Instructions for the task ::
Could you write out all the records once more, exactly?

Dataset entries ::
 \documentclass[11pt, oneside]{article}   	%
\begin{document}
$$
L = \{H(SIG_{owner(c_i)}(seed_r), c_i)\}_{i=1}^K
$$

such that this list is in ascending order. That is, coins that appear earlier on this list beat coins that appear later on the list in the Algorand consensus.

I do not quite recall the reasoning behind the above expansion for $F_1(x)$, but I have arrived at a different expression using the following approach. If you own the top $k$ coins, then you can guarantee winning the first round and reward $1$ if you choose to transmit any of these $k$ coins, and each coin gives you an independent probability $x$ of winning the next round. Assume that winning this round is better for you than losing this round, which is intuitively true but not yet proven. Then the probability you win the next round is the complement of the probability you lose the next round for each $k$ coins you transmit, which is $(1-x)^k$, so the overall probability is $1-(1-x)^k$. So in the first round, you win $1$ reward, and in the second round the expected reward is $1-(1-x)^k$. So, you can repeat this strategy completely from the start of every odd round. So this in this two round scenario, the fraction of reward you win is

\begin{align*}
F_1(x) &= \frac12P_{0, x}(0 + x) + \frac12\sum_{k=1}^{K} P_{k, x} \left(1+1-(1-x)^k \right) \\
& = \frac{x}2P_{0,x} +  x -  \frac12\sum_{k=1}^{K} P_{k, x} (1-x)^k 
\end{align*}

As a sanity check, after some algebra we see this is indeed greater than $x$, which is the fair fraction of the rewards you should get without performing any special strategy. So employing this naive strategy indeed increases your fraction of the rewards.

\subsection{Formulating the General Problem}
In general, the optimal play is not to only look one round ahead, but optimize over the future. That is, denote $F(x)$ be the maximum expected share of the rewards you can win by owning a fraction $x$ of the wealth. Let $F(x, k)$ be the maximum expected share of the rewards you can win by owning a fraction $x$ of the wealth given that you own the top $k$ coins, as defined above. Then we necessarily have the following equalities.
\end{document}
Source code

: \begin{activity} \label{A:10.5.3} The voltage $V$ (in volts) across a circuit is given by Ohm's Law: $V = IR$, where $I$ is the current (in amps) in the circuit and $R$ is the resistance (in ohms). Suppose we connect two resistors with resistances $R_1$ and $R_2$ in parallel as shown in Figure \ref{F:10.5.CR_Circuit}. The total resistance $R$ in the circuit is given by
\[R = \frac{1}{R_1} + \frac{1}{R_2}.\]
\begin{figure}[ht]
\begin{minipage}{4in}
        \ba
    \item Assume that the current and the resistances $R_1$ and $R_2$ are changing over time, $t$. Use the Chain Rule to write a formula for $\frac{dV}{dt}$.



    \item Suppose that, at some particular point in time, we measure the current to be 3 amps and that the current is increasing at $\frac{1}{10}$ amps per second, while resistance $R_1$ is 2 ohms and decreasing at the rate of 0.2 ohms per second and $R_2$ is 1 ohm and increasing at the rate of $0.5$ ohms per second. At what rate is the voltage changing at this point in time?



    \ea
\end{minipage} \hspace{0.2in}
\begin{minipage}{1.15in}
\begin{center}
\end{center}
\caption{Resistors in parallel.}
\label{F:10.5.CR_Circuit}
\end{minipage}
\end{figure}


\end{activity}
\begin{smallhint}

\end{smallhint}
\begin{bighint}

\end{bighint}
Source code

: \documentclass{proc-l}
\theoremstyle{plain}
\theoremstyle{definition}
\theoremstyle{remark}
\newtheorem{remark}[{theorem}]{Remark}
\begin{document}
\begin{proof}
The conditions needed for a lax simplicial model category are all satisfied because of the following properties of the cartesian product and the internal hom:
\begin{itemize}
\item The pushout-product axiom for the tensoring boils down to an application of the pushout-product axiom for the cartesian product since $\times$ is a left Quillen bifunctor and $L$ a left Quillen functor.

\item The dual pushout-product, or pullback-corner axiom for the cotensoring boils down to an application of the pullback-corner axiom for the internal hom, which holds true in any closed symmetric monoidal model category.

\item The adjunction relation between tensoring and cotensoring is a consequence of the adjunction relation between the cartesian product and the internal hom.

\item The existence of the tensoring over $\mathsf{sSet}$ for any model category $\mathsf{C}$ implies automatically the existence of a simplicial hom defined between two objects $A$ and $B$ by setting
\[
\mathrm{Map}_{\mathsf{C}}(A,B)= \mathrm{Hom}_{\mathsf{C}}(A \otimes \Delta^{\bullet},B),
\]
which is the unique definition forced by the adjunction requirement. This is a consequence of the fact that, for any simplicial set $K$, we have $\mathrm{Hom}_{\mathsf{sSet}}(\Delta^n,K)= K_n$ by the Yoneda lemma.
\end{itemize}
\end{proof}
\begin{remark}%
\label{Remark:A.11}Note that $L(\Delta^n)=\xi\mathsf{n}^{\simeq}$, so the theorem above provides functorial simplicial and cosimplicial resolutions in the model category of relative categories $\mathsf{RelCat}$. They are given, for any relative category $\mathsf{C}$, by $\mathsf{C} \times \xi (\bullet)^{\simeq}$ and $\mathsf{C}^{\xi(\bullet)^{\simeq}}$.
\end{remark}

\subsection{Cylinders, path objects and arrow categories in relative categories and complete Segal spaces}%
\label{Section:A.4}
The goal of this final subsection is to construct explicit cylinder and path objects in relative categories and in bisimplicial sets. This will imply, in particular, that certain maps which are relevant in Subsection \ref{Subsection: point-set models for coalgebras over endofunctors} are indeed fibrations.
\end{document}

Your solution ::
 \documentclass[11pt, oneside]{article}   	%
\begin{document}
$$
L = \{H(SIG_{owner(c_i)}(seed_r), c_i)\}_{i=1}^K
$$

such that this list is in ascending order. That is, coins that appear earlier on this list beat coins that appear later on the list in the Algorand consensus.

I do not quite recall the reasoning behind the above expansion for $F_1(x)$, but I have arrived at a different expression using the following approach. If you own the top $k$ coins, then you can guarantee winning the first round and reward $1$ if you choose to transmit any of these $k$ coins, and each coin gives you an independent probability $x$ of winning the next round. Assume that winning this round is better for you than losing this round, which is intuitively true but not yet proven. Then the probability you win the next round is the complement of the probability you lose the next round for each $k$ coins you transmit, which is $(1-x)^k$, so the overall probability is $1-(1-x)^k$. So in the first round, you win $1$ reward, and in the second round the expected reward is $1-(1-x)^k$. So, you can repeat this strategy completely from the start of every odd round. So this in this two round scenario, the fraction of reward you win is

\begin{align*}
F_1(x) &= \frac12P_{0, x}(0 + x) + \frac12\sum_{k=1}^{K} P_{k, x} \left(1+1-(1-x)^k \right) \\
& = \frac{x}2P_{0,x} +  x -  \frac12\sum_{k=1}^{K} P_{k, x} (1-x)^k 
\end{align*}

As a sanity check, after some algebra we see this is indeed greater than $x$, which is the fair fraction of the rewards you should get without performing any special strategy. So employing this naive strategy indeed increases your fraction of the rewards.

\subsection{Formulating the General Problem}
In general, the optimal play is not to only look one round ahead, but optimize over the future. That is, denote $F(x)$ be the maximum expected share of the rewards you can win by owning a fraction $x$ of the wealth. Let $F(x, k)$ be the maximum expected share of the rewards you can win by owning a fraction $x$ of the wealth given that you own the top $k$ coins, as defined above. Then we necessarily have the following equalities.
\end{document}
Source code

: \begin{activity} \label{A:10.5.3} The voltage $V$ (in volts) across a circuit is given by Ohm's Law: $V = IR$, where $I$ is the current (in amps) in the circuit and $R$ is the resistance (in ohms). Suppose we connect two resistors with resistances $R_1$ and $R_2$ in parallel as shown in Figure \ref{F:10.5.CR_Circuit}. The total resistance $R$ in the circuit is given by
\[R = \frac{1}{R_1} + \frac{1}{R_2}.\]
\begin{figure}[ht]
\begin{minipage}{4in}
        \ba
    \item Assume that the current and the resistances $R_1$ and $R_2$ are changing over time, $t$. Use the Chain Rule to write a formula for $\frac{dV}{dt}$.



    \item Suppose that, at some particular point in time, we measure the current to be 3 amps and that the current is increasing at $\frac{1}{10}$ amps per second, while resistance $R_1$ is 2 ohms and decreasing at the rate of 0.2 ohms per second and $R_2$ is 1 ohm and increasing at the rate of $0.5$ ohms per second. At what rate is the voltage changing at this point in time?



    \ea
\end{minipage} \hspace{0.2in}
\begin{minipage}{1.15in}
\begin{center}
\end{center}
\caption{Resistors in parallel.}
\label{F:10.5.CR_Circuit}
\end{minipage}
\end{figure}


\end{activity}
\begin{smallhint}

\end{smallhint}
\begin{bighint}

\end{bighint}
Source code

: \documentclass{proc-l}
\theoremstyle{plain}
\theoremstyle{definition}
\theoremstyle{remark}
\newtheorem{remark}[{theorem}]{Remark}
\begin{document}
\begin{proof}
The conditions needed for a lax simplicial model category are all satisfied because of the following properties of the cartesian product and the internal hom:
\begin{itemize}
\item The pushout-product axiom for the tensoring boils down to an application of the pushout-product axiom for the cartesian product since $\times$ is a left Quillen bifunctor and $L$ a left Quillen functor.

\item The dual pushout-product, or pullback-corner axiom for the cotensoring boils down to an application of the pullback-corner axiom for the internal hom, which holds true in any closed symmetric monoidal model category.

\item The adjunction relation between tensoring and cotensoring is a consequence of the adjunction relation between the cartesian product and the internal hom.

\item The existence of the tensoring over $\mathsf{sSet}$ for any model category $\mathsf{C}$ implies automatically the existence of a simplicial hom defined between two objects $A$ and $B$ by setting
\[
\mathrm{Map}_{\mathsf{C}}(A,B)= \mathrm{Hom}_{\mathsf{C}}(A \otimes \Delta^{\bullet},B),
\]
which is the unique definition forced by the adjunction requirement. This is a consequence of the fact that, for any simplicial set $K$, we have $\mathrm{Hom}_{\mathsf{sSet}}(\Delta^n,K)= K_n$ by the Yoneda lemma.
\end{itemize}
\end{proof}
\begin{remark}%
\label{Remark:A.11}Note that $L(\Delta^n)=\xi\mathsf{n}^{\simeq}$, so the theorem above provides functorial simplicial and cosimplicial resolutions in the model category of relative categories $\mathsf{RelCat}$. They are given, for any relative category $\mathsf{C}$, by $\mathsf{C} \times \xi (\bullet)^{\simeq}$ and $\mathsf{C}^{\xi(\bullet)^{\simeq}}$.
\end{remark}

\subsection{Cylinders, path objects and arrow categories in relative categories and complete Segal spaces}%
\label{Section:A.4}
The goal of this final subsection is to construct explicit cylinder and path objects in relative categories and in bisimplicial sets. This will imply, in particular, that certain maps which are relevant in Subsection \ref{Subsection: point-set models for coalgebras over endofunctors} are indeed fibrations.
\end{document}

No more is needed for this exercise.